Print the listing below exactly, images excluded.

----- SUPPLIED MATERIAL

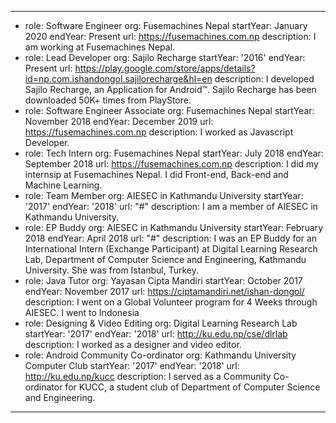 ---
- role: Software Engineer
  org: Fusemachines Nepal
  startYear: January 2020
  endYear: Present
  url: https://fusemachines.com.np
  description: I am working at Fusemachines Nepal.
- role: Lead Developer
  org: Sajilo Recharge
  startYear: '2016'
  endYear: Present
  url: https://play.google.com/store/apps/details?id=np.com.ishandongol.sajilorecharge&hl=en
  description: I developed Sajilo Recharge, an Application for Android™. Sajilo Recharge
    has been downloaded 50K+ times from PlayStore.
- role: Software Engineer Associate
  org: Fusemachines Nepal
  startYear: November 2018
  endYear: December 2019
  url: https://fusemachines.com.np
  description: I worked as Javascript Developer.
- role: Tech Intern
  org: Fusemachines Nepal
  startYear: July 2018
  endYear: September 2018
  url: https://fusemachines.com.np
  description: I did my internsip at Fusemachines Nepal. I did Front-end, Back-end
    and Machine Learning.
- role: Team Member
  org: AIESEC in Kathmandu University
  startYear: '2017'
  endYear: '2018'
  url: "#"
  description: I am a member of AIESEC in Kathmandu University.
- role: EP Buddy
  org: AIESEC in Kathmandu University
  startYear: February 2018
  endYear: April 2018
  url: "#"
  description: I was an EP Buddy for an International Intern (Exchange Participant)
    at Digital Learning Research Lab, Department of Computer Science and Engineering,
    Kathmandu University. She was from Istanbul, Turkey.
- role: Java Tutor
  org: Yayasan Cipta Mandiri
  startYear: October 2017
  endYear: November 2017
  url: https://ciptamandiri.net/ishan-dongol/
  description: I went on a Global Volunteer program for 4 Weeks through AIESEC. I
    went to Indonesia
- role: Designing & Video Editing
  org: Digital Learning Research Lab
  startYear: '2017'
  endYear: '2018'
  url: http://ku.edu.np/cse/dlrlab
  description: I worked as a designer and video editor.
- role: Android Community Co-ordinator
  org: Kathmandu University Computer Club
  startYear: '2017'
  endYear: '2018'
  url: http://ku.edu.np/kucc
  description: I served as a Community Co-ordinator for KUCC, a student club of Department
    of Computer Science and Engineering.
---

----------

SOLUTION
 ---
- role: Software Engineer
  org: Fusemachines Nepal
  startYear: January 2020
  endYear: Present
  url: https://fusemachines.com.np
  description: I am working at Fusemachines Nepal.
- role: Lead Developer
  org: Sajilo Recharge
  startYear: '2016'
  endYear: Present
  url: https://play.google.com/store/apps/details?id=np.com.ishandongol.sajilorecharge&hl=en
  description: I developed Sajilo Recharge, an Application for Android™. Sajilo Recharge
    has been downloaded 50K+ times from PlayStore.
- role: Software Engineer Associate
  org: Fusemachines Nepal
  startYear: November 2018
  endYear: December 2019
  url: https://fusemachines.com.np
  description: I worked as Javascript Developer.
- role: Tech Intern
  org: Fusemachines Nepal
  startYear: July 2018
  endYear: September 2018
  url: https://fusemachines.com.np
  description: I did my internsip at Fusemachines Nepal. I did Front-end, Back-end
    and Machine Learning.
- role: Team Member
  org: AIESEC in Kathmandu University
  startYear: '2017'
  endYear: '2018'
  url: "#"
  description: I am a member of AIESEC in Kathmandu University.
- role: EP Buddy
  org: AIESEC in Kathmandu University
  startYear: February 2018
  endYear: April 2018
  url: "#"
  description: I was an EP Buddy for an International Intern (Exchange Participant)
    at Digital Learning Research Lab, Department of Computer Science and Engineering,
    Kathmandu University. She was from Istanbul, Turkey.
- role: Java Tutor
  org: Yayasan Cipta Mandiri
  startYear: October 2017
  endYear: November 2017
  url: https://ciptamandiri.net/ishan-dongol/
  description: I went on a Global Volunteer program for 4 Weeks through AIESEC. I
    went to Indonesia
- role: Designing & Video Editing
  org: Digital Learning Research Lab
  startYear: '2017'
  endYear: '2018'
  url: http://ku.edu.np/cse/dlrlab
  description: I worked as a designer and video editor.
- role: Android Community Co-ordinator
  org: Kathmandu University Computer Club
  startYear: '2017'
  endYear: '2018'
  url: http://ku.edu.np/kucc
  description: I served as a Community Co-ordinator for KUCC, a student club of Department
    of Computer Science and Engineering.
---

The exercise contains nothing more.